I gave away
my beauty
to my daughter
The light in my eyes
burning dimmer
more compassionately.
The wrinkles,
sagging
in the creases.
Apron belly replacing
a pair of 11’s
I once worked hard
to achieve
like it mattered.
Only a mother could know
the broken self
remaining after building
a human.
Pieces of me pulled out of
bones and dreams and plasma
incomplete now forever in body and soul
without my child.
Joints, bones creak on unsteady knees
Joints smoking peppermint sushi horsebackriding
mothers give up
everything.
They sacrifice
time- hobbies, youth, sleep.
The reflection in the mirror
now only tolerable
with her next to me in it.
What did my mother give up?
What was stolen through the
umbilical cord?
You stripped the enamel off
my teeth,
she accused,
I had hemorrhoids from
pushing,
my heart was never the same,
empty without you in it.
It could have been worse—
Some mothers become allergic
to shrimp.
The secret to motherhood is
loss.
Loss of hair identity
muscle calcium 20/20 vision
identity friends
identity.
An exchange
molecule for molecule
what is taken is given freely.
What was lost—?
Everything,
everything,
everything.
I’d give it away again.
Originally published in Only a Season (Bottlecap Features, 2024).
In the same year
that I made a human
my husband embarked on
the greatest journey of his
young, capable life.
The year I built
an extra set of
bones and teeth
a second heart
arranging them into a breathing body
he assembled glass
slices of wood
pillars and beams
into a house.
While he made a home,
I was a home.
When I was done being a home,
he provided one.
I know no greater examples of craftsmanship than these.

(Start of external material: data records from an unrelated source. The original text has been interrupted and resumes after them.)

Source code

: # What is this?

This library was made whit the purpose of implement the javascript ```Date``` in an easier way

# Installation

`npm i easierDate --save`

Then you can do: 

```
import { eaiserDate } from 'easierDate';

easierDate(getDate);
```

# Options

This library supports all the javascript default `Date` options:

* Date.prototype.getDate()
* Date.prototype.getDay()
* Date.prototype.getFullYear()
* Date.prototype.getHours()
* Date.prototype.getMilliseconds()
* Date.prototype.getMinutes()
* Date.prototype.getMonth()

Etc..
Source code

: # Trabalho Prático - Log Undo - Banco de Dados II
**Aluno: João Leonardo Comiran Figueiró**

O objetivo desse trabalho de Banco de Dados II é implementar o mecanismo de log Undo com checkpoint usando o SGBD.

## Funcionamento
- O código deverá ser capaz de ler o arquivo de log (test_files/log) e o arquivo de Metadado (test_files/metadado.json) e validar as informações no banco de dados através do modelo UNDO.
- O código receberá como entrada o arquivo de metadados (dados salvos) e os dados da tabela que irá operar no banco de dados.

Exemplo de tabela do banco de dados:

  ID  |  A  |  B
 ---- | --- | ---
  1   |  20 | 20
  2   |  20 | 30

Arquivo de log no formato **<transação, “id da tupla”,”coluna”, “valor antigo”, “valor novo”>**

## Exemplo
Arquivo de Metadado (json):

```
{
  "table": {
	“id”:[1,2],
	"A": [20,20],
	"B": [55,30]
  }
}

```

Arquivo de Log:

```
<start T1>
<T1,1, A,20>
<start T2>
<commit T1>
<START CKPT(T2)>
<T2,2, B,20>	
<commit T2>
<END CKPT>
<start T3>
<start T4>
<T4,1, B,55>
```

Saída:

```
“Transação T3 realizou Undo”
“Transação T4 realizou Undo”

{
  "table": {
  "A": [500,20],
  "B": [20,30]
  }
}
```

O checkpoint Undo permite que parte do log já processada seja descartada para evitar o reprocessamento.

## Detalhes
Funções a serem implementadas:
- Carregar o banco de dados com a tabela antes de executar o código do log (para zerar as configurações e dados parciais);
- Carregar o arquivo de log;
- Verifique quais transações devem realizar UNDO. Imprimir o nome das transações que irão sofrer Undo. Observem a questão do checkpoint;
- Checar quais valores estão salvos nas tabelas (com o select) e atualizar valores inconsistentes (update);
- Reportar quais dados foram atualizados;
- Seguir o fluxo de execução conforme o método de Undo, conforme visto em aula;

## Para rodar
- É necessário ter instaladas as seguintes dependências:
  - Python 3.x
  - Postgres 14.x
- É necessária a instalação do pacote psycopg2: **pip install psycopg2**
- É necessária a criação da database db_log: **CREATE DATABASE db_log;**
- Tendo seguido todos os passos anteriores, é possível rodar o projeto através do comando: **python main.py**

The journey took him one year
and me
just short of
nine months.
For us to go from
container to container.
Each building a masterpiece
from our own fluids
in our own ways.
Every square inch
utter
perfection.
This is what it meant to be partners.
We were fluids
pouring into each other
taking turns doing the holding.
Meanwhile the Earth is mother to
all mothers
simultaneously.
Forever holding us.
This is what it means to be
children
together.
Originally published in Only a Season (Bottlecap Features, 2024).
Svetlana Litvinchuk is a permaculture consultant and farmer who holds BAs from the University of New Mexico. Her debut chapbook, Only a Season (Bottlecap Features, 2024) is now available and her work has appeared or is forthcoming in Sky Island Journal, Eunoia Review, Big Windows Review, and Longhouse Press. Originally from Kyiv, Ukraine, she now lives with her husband and daughter on their organic farm in the Arkansas Ozarks.